On this point, a Christian assessment of the situation would be both in hearty agreement and also in vehement disagreement. Inasmuch as we believe that all human beings are truly made in the Image of God, it should not surprise us an iota whenever we glimpse reminders of the profound goodness of the human heart. At the same time, because we believe in the doctrine of original sin—the one doctrine, as Chesterton famously said, for which we have ample evidence—a robust Christian assessment of the idea that the human heart is inherently virtuous would also want to offer some very significant caveats. Yes, there is profound goodness woven into the fibre of the human soul, but let’s not forget how that same soul is curved in on itself.
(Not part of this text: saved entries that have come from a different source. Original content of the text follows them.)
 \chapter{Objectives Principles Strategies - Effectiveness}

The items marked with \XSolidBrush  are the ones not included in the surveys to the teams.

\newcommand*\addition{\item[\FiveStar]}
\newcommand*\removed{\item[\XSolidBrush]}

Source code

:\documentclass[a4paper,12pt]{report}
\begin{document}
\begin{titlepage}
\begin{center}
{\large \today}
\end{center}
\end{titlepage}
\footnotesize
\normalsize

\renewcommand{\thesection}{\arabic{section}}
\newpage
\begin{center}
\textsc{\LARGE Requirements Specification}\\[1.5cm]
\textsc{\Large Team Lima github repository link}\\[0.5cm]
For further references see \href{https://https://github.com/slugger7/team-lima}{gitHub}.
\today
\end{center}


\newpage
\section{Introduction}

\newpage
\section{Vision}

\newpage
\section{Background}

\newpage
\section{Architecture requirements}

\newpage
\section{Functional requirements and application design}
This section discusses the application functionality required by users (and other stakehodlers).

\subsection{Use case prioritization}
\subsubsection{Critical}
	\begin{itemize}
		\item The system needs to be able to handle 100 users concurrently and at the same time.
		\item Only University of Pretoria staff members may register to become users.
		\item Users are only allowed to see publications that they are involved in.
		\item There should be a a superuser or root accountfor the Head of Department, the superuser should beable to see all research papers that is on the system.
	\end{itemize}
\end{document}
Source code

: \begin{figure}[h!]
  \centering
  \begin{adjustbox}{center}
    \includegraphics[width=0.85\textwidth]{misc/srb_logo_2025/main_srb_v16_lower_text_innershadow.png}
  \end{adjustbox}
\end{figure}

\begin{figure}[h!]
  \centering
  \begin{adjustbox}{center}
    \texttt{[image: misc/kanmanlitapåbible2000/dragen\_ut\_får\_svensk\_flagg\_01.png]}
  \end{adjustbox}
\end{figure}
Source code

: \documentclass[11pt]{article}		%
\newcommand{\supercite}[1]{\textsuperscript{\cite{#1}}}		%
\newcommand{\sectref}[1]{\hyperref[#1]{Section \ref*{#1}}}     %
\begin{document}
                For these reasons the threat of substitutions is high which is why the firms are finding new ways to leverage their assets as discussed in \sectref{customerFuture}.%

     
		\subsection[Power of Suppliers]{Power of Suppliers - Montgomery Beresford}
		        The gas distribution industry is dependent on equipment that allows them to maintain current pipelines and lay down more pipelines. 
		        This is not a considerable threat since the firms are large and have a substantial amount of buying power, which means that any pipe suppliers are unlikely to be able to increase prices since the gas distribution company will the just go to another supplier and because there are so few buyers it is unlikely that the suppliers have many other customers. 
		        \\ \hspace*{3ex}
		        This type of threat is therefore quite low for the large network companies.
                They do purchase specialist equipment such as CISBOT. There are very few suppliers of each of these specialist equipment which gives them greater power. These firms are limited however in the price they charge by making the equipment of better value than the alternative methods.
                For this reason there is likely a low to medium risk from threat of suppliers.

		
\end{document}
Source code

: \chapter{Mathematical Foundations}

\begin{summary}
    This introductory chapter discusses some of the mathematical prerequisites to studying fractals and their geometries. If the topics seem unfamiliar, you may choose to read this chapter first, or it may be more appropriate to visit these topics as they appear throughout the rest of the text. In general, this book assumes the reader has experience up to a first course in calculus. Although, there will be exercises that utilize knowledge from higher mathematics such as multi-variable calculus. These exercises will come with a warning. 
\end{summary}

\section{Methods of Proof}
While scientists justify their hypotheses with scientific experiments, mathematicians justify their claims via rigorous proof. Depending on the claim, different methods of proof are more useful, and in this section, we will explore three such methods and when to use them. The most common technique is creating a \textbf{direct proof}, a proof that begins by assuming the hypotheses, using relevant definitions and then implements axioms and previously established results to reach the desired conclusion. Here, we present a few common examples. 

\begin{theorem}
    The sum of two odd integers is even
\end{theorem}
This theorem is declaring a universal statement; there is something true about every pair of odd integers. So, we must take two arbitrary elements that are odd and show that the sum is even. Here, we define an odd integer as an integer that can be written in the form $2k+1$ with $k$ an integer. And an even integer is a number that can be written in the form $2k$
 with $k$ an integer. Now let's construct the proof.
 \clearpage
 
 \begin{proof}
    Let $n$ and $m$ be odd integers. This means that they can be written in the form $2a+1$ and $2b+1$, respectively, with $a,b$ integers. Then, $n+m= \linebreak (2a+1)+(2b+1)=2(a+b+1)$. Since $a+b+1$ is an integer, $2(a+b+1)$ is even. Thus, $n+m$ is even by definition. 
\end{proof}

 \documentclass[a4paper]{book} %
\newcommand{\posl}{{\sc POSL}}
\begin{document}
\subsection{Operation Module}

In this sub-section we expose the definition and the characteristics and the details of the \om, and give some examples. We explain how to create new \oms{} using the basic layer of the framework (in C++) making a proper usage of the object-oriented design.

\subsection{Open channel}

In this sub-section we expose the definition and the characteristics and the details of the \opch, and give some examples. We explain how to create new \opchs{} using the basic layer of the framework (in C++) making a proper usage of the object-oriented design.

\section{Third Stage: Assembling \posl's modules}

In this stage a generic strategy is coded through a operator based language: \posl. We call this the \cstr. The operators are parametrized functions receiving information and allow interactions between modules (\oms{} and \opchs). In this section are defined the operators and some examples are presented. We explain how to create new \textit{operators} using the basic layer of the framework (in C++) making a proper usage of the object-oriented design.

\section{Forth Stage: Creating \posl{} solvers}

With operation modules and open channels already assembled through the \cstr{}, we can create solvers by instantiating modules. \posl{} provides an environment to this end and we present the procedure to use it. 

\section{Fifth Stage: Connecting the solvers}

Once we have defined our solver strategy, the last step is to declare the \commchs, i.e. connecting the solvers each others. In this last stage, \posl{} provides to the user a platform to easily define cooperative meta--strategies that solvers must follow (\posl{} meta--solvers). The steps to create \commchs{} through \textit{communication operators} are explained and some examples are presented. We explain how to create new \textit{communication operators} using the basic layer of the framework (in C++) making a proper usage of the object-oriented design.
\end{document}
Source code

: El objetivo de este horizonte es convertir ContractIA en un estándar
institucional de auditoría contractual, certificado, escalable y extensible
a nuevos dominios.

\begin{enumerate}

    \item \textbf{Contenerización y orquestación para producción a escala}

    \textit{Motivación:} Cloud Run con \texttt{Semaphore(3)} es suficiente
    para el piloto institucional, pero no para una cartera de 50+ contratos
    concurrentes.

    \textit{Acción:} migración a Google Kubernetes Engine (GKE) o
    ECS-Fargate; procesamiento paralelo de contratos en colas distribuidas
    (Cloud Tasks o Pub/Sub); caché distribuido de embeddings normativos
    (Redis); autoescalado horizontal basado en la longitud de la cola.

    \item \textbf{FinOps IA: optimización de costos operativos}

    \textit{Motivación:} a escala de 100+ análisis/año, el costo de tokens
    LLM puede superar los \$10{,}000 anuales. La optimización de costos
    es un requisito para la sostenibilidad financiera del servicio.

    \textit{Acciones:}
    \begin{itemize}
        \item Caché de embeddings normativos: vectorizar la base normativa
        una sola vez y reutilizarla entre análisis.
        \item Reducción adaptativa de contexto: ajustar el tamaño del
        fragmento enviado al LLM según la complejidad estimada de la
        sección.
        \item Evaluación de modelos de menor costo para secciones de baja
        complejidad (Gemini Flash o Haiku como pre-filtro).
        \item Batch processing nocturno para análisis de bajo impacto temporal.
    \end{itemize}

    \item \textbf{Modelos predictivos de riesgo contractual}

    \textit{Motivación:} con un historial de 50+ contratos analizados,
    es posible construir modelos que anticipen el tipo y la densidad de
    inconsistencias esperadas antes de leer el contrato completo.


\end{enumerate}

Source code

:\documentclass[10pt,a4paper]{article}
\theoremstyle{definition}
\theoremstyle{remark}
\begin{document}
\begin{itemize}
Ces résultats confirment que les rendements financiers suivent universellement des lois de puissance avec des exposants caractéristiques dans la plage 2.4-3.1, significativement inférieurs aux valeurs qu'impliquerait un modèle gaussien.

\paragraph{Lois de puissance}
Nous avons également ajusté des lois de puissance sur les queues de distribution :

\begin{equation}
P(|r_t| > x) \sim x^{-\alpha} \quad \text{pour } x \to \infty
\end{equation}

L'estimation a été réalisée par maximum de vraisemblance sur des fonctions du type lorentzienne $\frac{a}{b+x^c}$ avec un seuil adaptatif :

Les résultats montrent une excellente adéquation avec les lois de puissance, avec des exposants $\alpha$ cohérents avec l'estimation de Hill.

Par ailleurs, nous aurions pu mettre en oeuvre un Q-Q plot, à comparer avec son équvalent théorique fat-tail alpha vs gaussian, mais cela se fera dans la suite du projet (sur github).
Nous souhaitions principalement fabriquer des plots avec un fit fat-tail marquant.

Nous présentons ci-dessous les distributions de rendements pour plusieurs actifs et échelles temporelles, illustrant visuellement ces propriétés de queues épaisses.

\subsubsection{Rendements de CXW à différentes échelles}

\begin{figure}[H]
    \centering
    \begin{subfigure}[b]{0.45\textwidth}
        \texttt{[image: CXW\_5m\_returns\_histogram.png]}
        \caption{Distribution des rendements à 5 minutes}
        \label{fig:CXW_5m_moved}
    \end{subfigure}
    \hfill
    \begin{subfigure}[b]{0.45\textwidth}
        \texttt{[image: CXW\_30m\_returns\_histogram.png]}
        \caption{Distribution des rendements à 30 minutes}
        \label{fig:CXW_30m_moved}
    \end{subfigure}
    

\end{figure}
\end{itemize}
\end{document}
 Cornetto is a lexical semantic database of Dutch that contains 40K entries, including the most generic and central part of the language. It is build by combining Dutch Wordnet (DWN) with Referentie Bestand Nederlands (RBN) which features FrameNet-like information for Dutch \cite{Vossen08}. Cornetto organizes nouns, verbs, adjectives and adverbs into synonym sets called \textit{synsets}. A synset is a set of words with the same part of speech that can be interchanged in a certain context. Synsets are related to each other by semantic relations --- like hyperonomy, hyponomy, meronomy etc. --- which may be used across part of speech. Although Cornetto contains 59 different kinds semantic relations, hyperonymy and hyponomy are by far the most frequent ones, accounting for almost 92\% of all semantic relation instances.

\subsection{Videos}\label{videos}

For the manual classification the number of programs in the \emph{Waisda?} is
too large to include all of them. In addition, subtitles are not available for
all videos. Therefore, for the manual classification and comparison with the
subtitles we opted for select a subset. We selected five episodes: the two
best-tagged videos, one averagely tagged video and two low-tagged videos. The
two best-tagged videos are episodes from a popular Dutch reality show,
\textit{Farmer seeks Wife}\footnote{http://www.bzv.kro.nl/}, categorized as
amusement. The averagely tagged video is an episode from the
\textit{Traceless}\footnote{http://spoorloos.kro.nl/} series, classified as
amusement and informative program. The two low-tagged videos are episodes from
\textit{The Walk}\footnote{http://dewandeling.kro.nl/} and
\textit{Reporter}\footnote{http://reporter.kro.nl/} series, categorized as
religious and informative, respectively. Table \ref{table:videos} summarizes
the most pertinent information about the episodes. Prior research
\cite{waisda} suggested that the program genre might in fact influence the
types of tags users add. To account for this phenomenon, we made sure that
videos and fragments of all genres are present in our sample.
Short of a divine intervention, the highest virtues—especially faith, and hope, and love—can only, at best, be parodied, but never fully realized.

Perhaps it is too much to expect too theological an analysis of virtue in the films of a highly popular, widely beloved Hollywood actor, but for my part, the thing that makes Tom Hanks so compelling to watch on screen is the same thing that makes him so frustrating: his apparently naïve belief in a humanist vision of our inherent goodness. While I share the vision, I think, I find myself regularly wanting to ask him what he thinks it takes to realize it.